## YOUR INSTRUCTIONS
If a line in the entries below contains "test", copy it.

## PROVIDED RECORDS
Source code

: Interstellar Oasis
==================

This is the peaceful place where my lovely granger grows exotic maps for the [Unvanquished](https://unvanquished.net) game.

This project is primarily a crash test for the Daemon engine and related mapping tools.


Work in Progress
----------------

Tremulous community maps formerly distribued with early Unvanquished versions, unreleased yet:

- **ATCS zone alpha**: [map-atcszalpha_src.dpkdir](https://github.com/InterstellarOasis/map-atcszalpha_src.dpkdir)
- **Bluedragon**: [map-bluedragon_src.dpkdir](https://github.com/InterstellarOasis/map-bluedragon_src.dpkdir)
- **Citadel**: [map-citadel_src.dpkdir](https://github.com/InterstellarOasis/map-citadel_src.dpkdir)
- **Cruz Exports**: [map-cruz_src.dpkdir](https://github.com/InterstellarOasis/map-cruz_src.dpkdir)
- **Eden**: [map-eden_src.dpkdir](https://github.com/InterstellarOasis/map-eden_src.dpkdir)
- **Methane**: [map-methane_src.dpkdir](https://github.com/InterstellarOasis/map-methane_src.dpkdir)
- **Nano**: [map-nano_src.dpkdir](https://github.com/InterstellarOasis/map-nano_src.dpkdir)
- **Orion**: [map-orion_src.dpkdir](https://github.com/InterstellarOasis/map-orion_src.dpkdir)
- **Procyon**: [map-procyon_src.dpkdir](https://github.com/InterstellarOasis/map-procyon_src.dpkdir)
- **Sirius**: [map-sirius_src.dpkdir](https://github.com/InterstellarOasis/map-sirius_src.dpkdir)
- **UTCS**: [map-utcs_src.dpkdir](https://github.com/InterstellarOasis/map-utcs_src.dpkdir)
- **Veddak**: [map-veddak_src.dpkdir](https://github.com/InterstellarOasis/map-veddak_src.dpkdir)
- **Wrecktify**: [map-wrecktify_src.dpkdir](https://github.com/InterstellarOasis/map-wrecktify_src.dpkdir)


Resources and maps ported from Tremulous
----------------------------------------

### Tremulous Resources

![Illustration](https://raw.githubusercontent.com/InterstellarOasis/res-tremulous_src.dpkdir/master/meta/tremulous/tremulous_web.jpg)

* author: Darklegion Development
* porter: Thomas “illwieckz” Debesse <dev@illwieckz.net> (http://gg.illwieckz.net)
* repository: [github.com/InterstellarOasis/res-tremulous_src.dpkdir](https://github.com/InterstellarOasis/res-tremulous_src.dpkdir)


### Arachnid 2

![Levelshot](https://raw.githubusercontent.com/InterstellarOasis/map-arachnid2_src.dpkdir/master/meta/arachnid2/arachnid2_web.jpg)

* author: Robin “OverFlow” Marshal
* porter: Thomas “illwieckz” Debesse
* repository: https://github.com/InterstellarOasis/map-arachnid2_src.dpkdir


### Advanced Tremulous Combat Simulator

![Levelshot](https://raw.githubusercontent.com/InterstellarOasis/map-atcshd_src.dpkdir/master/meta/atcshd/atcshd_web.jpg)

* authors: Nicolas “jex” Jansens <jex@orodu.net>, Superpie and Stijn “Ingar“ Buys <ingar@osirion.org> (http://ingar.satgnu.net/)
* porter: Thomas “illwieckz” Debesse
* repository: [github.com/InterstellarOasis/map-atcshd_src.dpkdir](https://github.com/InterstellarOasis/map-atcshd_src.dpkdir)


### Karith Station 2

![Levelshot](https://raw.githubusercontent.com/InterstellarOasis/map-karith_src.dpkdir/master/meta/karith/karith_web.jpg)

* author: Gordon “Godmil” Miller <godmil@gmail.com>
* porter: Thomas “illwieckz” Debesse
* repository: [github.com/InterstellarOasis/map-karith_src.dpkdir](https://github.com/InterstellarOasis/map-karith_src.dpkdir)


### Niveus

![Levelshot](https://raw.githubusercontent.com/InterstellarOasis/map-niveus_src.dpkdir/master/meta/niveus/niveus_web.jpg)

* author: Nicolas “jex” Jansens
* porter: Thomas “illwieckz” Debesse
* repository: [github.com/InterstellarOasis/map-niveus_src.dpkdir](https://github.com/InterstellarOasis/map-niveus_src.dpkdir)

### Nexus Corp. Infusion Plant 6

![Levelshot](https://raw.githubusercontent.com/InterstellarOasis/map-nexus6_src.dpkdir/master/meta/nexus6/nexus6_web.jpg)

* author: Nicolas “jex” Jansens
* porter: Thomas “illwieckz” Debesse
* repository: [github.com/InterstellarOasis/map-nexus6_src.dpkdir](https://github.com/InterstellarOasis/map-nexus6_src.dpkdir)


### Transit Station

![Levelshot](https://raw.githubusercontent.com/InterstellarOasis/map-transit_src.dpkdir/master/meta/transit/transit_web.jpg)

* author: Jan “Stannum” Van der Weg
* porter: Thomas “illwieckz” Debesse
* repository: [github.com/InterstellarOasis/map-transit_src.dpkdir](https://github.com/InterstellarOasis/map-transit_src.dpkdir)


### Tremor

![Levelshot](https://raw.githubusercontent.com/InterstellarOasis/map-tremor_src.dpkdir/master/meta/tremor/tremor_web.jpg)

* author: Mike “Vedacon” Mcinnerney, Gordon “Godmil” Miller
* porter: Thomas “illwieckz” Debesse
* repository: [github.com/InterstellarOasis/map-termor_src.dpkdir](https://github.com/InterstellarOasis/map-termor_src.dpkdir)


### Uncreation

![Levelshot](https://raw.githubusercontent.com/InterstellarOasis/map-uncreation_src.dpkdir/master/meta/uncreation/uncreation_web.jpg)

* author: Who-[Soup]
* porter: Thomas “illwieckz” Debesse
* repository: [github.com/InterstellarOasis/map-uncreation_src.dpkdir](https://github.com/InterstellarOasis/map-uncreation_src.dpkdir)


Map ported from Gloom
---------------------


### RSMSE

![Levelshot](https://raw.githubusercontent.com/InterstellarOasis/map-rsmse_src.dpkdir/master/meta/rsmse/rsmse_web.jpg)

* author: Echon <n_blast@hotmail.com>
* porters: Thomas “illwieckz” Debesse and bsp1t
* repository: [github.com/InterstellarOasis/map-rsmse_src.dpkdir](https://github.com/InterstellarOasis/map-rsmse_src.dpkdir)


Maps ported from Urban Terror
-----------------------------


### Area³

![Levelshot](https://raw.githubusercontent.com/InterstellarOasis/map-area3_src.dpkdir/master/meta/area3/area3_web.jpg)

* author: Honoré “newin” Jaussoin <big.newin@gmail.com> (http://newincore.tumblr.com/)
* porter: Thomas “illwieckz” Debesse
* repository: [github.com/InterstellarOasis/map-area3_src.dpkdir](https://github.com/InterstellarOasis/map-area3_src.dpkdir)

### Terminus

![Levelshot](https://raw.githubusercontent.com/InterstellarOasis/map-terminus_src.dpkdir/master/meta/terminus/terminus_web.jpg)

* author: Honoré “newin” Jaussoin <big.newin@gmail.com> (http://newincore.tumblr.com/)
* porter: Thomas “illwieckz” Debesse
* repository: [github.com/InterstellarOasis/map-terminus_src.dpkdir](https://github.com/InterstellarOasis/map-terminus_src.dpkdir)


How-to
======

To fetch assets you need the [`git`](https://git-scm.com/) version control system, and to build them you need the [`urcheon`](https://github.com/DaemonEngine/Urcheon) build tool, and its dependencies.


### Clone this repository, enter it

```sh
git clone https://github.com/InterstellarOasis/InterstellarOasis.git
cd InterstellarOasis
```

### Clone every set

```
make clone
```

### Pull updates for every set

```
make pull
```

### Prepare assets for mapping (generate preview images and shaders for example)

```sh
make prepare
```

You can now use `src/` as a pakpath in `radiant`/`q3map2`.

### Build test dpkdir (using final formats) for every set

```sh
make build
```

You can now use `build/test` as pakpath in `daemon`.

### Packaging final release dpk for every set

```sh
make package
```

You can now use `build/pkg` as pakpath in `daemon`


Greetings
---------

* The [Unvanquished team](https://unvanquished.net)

## TASK RESPONSE
This project is primarily a crash test for the Daemon engine and related mapping tools.
### Build test dpkdir (using final formats) for every set
You can now use `build/test` as pakpath in `daemon`.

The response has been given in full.